▶ [EXERCISE GOAL]:
Span requested from the data below: the line with "- **Compute nodes**" through the line with "the code blocks", both included. Give only these lines again, exactly, and leave every picture out.

▶ [LISTED ENTRIES]:
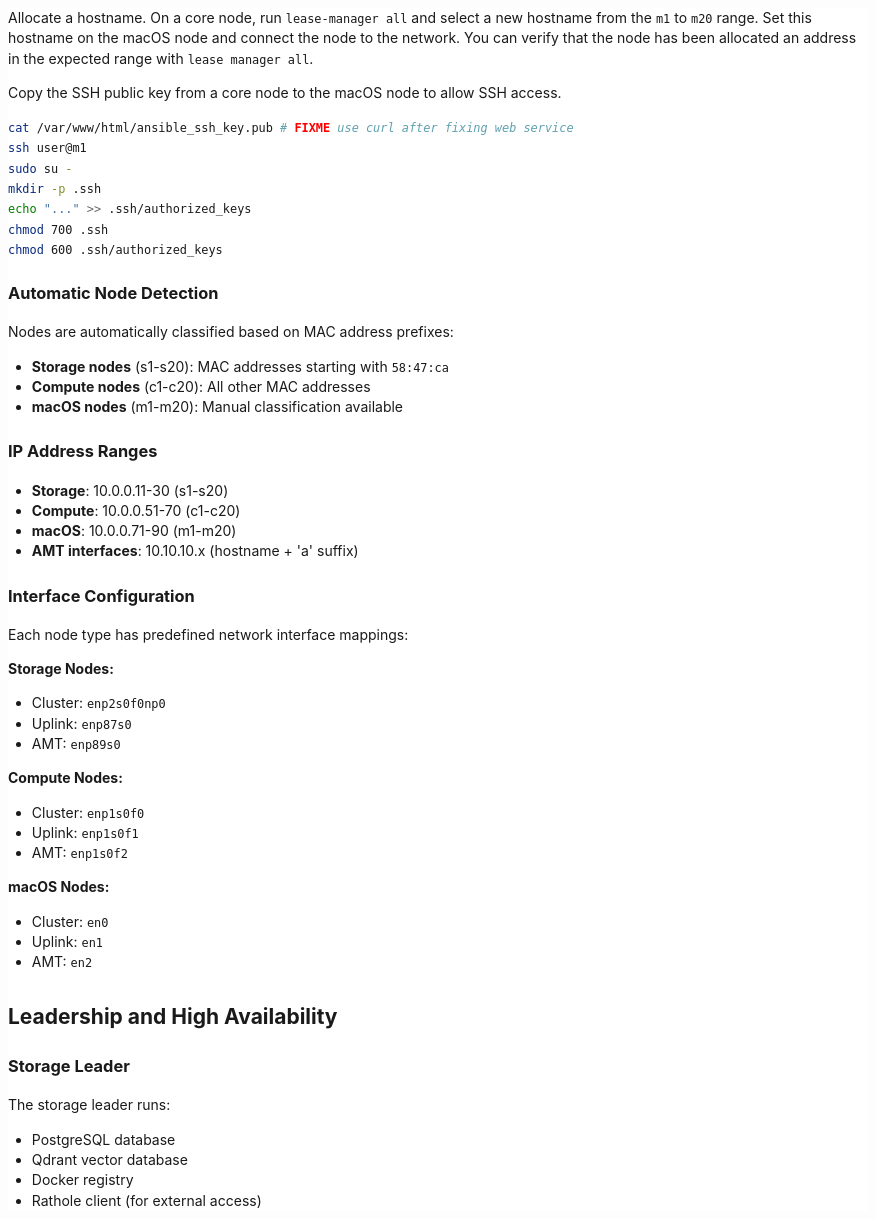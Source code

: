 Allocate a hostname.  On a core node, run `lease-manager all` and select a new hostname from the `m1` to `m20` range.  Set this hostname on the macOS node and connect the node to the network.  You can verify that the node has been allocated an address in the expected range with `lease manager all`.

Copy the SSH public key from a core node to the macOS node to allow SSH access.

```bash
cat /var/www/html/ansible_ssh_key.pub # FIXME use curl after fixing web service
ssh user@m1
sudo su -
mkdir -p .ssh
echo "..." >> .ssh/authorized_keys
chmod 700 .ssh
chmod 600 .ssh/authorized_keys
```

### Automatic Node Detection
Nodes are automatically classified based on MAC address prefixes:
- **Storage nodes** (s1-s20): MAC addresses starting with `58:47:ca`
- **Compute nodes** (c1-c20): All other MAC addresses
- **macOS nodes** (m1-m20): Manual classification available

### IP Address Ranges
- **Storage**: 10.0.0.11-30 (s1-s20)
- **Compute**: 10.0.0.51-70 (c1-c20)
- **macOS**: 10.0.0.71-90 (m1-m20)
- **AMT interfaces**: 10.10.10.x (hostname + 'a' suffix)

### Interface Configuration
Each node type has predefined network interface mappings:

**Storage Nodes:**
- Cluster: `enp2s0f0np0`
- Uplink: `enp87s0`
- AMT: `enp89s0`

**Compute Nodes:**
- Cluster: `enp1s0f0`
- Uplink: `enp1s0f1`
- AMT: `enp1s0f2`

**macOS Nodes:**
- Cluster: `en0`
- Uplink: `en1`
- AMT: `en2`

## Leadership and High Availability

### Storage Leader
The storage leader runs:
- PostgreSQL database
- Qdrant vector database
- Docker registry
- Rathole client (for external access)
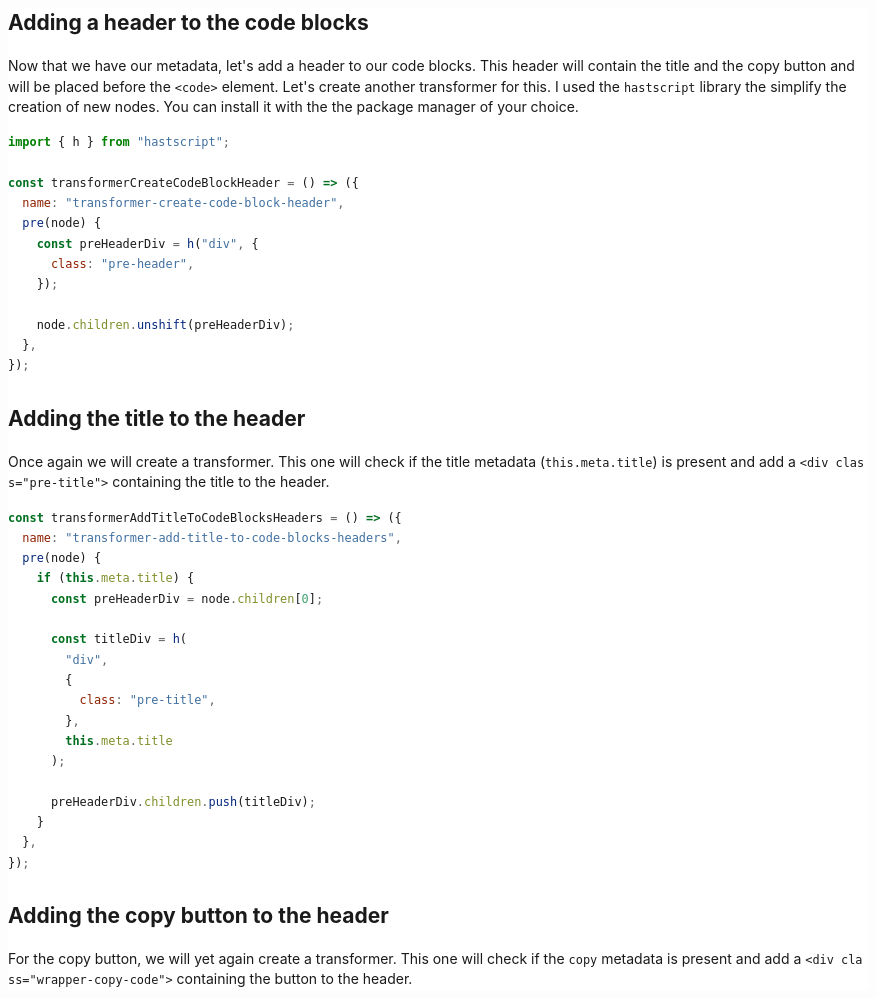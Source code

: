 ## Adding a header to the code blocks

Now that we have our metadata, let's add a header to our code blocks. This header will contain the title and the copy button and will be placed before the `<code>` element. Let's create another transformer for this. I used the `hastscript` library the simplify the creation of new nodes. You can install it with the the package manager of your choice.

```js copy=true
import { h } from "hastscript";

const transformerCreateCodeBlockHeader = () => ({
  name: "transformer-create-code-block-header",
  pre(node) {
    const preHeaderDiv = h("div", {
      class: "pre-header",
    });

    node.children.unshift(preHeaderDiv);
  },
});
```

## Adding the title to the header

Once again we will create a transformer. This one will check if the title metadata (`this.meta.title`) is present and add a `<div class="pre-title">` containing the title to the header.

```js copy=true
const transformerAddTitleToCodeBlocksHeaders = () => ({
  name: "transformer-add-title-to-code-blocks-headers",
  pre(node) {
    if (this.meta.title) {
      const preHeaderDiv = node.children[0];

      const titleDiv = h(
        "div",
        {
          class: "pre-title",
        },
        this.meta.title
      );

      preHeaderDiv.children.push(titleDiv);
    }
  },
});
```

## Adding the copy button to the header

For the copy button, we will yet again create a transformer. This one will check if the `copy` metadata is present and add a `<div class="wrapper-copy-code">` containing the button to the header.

▶ [RESPONSE]:
- **Compute nodes** (c1-c20): All other MAC addresses
- **macOS nodes** (m1-m20): Manual classification available

### IP Address Ranges
- **Storage**: 10.0.0.11-30 (s1-s20)
- **Compute**: 10.0.0.51-70 (c1-c20)
- **macOS**: 10.0.0.71-90 (m1-m20)
- **AMT interfaces**: 10.10.10.x (hostname + 'a' suffix)

### Interface Configuration
Each node type has predefined network interface mappings:

**Storage Nodes:**
- Cluster: `enp2s0f0np0`
- Uplink: `enp87s0`
- AMT: `enp89s0`

**Compute Nodes:**
- Cluster: `enp1s0f0`
- Uplink: `enp1s0f1`
- AMT: `enp1s0f2`

**macOS Nodes:**
- Cluster: `en0`
- Uplink: `en1`
- AMT: `en2`

## Leadership and High Availability

### Storage Leader
The storage leader runs:
- PostgreSQL database
- Qdrant vector database
- Docker registry
- Rathole client (for external access)
Source code

: ## Adding a header to the code blocks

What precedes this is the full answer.